(Plain-text document sources)
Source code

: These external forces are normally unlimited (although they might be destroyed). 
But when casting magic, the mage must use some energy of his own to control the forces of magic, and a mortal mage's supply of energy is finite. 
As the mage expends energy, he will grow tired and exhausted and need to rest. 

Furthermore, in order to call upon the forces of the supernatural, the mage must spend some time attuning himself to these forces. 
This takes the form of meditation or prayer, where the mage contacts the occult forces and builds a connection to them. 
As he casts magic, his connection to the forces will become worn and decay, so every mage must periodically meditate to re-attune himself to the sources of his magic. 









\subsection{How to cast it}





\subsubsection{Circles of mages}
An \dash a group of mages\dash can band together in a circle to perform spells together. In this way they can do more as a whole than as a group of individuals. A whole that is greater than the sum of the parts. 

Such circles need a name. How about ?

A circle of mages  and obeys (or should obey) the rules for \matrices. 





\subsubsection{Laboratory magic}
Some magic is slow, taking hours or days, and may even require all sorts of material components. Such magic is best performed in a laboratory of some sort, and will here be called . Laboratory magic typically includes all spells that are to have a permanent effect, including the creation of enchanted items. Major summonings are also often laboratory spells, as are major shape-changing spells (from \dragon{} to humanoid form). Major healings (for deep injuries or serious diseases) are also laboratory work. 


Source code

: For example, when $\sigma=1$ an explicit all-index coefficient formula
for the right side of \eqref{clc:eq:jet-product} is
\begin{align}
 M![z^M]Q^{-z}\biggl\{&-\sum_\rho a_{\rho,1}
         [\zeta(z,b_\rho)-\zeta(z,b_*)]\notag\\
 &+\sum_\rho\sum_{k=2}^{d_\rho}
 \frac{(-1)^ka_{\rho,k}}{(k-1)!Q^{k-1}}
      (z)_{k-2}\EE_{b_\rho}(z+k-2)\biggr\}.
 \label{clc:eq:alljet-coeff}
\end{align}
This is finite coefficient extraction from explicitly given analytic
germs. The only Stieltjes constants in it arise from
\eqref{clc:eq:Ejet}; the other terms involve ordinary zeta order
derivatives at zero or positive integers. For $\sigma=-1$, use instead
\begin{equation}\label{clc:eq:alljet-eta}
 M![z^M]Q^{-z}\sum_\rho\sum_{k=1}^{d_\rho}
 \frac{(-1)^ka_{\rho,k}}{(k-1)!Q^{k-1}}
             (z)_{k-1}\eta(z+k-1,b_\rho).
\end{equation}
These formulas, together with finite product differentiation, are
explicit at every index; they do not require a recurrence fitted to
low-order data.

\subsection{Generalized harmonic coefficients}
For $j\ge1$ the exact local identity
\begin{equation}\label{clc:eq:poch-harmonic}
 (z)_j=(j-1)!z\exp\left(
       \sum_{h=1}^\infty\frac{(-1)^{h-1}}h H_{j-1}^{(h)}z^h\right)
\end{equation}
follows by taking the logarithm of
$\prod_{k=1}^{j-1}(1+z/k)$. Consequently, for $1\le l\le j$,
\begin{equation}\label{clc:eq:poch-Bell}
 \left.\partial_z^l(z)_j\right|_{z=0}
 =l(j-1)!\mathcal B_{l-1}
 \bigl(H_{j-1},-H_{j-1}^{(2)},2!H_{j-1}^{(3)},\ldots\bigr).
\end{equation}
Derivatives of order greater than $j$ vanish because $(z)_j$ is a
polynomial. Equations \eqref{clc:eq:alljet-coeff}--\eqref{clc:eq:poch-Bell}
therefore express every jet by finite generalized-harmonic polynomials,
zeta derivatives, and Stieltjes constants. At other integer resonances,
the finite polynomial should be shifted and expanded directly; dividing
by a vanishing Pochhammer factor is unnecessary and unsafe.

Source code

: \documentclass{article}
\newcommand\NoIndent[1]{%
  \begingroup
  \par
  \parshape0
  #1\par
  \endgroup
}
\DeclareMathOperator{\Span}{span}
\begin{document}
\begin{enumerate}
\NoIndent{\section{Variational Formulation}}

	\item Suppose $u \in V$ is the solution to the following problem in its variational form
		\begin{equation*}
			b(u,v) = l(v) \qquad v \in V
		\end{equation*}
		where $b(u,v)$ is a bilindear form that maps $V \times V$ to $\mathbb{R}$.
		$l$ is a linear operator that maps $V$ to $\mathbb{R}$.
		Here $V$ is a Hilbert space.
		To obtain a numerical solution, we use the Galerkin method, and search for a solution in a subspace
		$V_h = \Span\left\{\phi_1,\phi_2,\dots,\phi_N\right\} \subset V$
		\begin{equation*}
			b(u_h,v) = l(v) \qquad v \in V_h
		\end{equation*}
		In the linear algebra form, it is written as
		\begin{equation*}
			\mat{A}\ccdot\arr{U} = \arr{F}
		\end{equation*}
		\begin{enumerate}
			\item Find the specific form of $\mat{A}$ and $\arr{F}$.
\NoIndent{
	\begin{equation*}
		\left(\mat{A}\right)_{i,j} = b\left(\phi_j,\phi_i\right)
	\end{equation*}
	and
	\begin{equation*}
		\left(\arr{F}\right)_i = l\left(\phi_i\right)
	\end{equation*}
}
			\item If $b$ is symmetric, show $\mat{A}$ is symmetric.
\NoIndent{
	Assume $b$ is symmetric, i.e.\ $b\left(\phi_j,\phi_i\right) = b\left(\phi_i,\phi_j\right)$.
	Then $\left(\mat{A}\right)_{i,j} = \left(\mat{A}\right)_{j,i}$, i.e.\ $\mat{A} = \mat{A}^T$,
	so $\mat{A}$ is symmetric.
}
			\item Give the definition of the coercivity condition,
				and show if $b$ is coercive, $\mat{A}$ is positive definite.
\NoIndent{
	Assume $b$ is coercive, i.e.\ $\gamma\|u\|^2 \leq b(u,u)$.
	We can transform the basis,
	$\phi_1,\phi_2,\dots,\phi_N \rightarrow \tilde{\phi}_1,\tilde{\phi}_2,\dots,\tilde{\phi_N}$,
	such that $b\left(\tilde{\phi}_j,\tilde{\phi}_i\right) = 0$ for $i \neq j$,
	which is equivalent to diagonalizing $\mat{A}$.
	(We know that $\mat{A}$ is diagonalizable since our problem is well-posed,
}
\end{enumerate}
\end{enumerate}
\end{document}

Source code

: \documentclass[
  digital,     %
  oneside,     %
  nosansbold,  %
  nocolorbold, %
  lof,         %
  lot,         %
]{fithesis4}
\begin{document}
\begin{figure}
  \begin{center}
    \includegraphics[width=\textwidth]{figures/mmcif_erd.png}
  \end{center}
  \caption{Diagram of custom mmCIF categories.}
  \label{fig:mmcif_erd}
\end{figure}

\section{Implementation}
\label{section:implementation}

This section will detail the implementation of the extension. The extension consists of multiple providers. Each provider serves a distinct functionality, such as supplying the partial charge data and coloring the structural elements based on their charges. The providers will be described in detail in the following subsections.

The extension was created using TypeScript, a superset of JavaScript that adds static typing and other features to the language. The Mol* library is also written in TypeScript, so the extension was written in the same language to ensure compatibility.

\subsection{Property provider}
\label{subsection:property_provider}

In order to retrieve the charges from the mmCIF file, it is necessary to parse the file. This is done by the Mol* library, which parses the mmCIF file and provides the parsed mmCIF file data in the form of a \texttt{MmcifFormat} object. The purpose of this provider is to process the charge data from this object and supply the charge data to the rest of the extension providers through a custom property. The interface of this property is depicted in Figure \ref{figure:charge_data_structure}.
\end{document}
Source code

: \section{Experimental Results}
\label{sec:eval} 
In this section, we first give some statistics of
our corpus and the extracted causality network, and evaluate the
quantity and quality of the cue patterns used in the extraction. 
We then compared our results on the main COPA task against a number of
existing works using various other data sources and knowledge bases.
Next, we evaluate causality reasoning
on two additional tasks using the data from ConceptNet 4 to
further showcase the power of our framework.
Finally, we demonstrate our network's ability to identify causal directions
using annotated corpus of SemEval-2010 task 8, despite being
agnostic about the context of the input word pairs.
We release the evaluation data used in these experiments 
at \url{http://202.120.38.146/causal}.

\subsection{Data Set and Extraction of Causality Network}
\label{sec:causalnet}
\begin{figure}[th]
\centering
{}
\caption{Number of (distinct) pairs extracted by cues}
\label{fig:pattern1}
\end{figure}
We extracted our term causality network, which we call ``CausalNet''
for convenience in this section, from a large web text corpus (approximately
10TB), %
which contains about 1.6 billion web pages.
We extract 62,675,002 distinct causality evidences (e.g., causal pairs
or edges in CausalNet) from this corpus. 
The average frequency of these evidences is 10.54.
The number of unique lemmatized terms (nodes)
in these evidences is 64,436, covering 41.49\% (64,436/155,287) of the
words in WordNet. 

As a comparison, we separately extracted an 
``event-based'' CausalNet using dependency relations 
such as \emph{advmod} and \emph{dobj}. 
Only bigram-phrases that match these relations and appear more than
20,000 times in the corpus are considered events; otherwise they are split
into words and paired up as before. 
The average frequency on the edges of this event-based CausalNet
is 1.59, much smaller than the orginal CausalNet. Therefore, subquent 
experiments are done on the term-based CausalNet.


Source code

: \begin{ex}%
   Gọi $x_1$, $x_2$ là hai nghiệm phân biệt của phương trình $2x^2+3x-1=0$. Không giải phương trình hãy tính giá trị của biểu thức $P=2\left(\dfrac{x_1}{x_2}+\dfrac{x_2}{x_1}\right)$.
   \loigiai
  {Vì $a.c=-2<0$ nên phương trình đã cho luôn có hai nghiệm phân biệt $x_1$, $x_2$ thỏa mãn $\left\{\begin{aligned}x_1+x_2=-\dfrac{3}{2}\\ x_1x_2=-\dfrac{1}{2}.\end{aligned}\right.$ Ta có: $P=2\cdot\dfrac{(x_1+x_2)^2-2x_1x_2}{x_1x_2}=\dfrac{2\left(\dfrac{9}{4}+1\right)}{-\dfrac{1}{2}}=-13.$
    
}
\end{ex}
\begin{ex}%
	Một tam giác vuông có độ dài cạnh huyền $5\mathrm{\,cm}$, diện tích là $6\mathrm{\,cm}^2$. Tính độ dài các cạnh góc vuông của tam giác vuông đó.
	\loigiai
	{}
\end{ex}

▶ **Your objective**:
Every line from the data above that contains "library" must appear in the answer.

▶ **Answer section**:
The extension was created using TypeScript, a superset of JavaScript that adds static typing and other features to the language. The Mol* library is also written in TypeScript, so the extension was written in the same language to ensure compatibility.
In order to retrieve the charges from the mmCIF file, it is necessary to parse the file. This is done by the Mol* library, which parses the mmCIF file and provides the parsed mmCIF file data in the form of a \texttt{MmcifFormat} object. The purpose of this provider is to process the charge data from this object and supply the charge data to the rest of the extension providers through a custom property. The interface of this property is depicted in Figure \ref{figure:charge_data_structure}.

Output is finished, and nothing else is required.